EXERCISE OBJECTIVE:
Every line that contains the word "lockABC" is to be copied from the listing.

EXERCISE MATERIALS:
"""
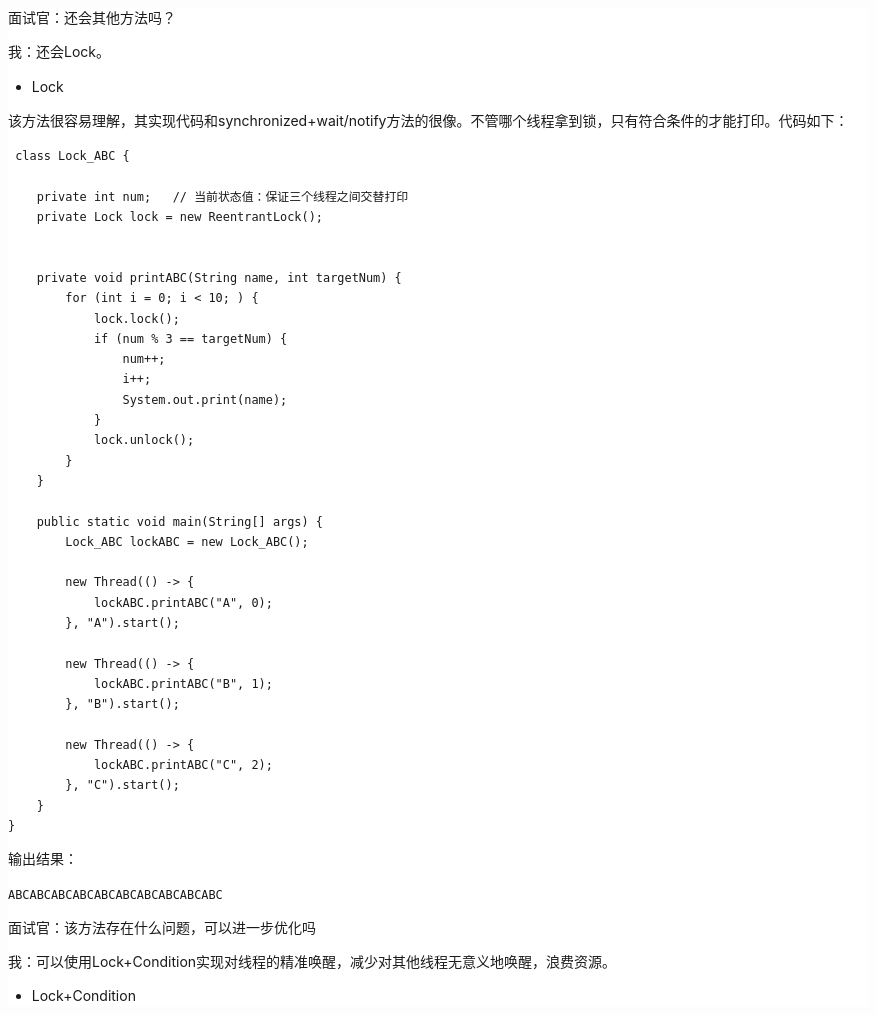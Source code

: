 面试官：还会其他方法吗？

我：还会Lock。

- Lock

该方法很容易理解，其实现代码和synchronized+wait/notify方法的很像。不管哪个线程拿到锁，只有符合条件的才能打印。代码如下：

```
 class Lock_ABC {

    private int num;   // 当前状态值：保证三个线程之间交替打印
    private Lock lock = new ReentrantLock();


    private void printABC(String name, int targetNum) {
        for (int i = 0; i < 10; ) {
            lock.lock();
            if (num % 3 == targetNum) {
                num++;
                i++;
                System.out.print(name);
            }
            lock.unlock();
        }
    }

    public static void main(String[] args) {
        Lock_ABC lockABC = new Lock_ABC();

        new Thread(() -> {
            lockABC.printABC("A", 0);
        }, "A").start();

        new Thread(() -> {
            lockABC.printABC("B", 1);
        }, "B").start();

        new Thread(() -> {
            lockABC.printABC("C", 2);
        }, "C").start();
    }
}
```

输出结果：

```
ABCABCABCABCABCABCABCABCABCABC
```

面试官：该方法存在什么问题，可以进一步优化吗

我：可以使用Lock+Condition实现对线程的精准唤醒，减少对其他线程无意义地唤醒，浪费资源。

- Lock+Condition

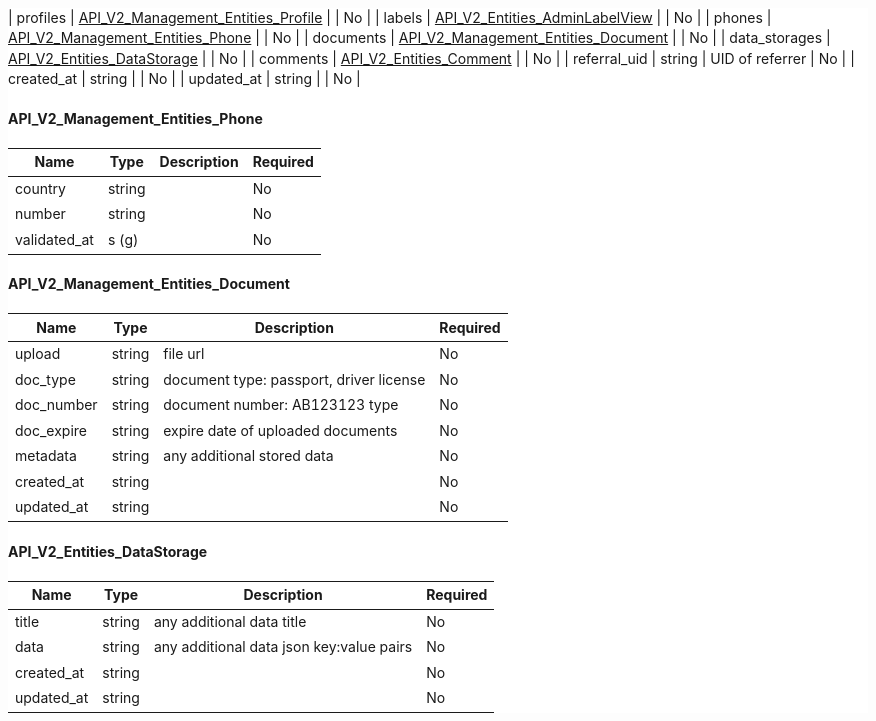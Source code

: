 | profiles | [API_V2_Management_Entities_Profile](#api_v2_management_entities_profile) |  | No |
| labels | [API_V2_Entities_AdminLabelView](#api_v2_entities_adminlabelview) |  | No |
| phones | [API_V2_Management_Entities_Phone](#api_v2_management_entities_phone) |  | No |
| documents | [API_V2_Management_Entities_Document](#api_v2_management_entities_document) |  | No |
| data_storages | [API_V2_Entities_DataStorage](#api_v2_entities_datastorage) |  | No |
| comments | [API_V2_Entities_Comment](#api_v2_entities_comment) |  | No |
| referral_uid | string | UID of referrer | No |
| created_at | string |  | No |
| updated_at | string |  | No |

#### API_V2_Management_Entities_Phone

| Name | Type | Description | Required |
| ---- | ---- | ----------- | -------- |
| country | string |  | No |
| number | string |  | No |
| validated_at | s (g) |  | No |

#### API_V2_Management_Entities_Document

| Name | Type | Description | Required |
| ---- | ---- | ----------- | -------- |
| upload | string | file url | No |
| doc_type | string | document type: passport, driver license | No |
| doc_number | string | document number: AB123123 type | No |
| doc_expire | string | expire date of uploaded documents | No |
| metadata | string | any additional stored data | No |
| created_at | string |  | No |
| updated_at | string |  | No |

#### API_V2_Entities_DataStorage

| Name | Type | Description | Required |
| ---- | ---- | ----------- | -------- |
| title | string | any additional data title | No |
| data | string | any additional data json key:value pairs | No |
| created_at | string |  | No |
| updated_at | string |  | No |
"""
EXERCISE ANSWER:
        Lock_ABC lockABC = new Lock_ABC();
            lockABC.printABC("A", 0);
            lockABC.printABC("B", 1);
            lockABC.printABC("C", 2);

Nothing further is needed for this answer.